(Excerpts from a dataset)
++++++
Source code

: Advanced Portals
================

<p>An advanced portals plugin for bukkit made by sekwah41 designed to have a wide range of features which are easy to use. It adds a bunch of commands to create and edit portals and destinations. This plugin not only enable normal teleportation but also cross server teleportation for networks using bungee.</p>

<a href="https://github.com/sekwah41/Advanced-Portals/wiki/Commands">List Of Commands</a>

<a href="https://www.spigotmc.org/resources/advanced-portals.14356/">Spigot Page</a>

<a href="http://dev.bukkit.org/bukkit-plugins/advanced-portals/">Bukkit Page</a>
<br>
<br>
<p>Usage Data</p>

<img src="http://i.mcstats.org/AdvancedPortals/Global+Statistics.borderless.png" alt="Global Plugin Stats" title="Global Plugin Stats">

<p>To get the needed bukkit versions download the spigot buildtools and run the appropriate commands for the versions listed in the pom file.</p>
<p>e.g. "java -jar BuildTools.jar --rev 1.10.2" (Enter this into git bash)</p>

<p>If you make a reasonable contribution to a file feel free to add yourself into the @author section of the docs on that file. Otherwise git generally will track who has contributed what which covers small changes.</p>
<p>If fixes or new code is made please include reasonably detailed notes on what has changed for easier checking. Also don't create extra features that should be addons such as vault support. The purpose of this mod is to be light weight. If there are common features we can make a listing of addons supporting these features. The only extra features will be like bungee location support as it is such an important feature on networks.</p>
++++++
EXERCISE - Your task is to repeat each of the records above exactly.

REPLY TO THE TASK -
Source code

: Advanced Portals
================

<p>An advanced portals plugin for bukkit made by sekwah41 designed to have a wide range of features which are easy to use. It adds a bunch of commands to create and edit portals and destinations. This plugin not only enable normal teleportation but also cross server teleportation for networks using bungee.</p>

<a href="https://github.com/sekwah41/Advanced-Portals/wiki/Commands">List Of Commands</a>

<a href="https://www.spigotmc.org/resources/advanced-portals.14356/">Spigot Page</a>

<a href="http://dev.bukkit.org/bukkit-plugins/advanced-portals/">Bukkit Page</a>
<br>
<br>
<p>Usage Data</p>

<img src="http://i.mcstats.org/AdvancedPortals/Global+Statistics.borderless.png" alt="Global Plugin Stats" title="Global Plugin Stats">

<p>To get the needed bukkit versions download the spigot buildtools and run the appropriate commands for the versions listed in the pom file.</p>
<p>e.g. "java -jar BuildTools.jar --rev 1.10.2" (Enter this into git bash)</p>

<p>If you make a reasonable contribution to a file feel free to add yourself into the @author section of the docs on that file. Otherwise git generally will track who has contributed what which covers small changes.</p>
<p>If fixes or new code is made please include reasonably detailed notes on what has changed for easier checking. Also don't create extra features that should be addons such as vault support. The purpose of this mod is to be light weight. If there are common features we can make a listing of addons supporting these features. The only extra features will be like bungee location support as it is such an important feature on networks.</p>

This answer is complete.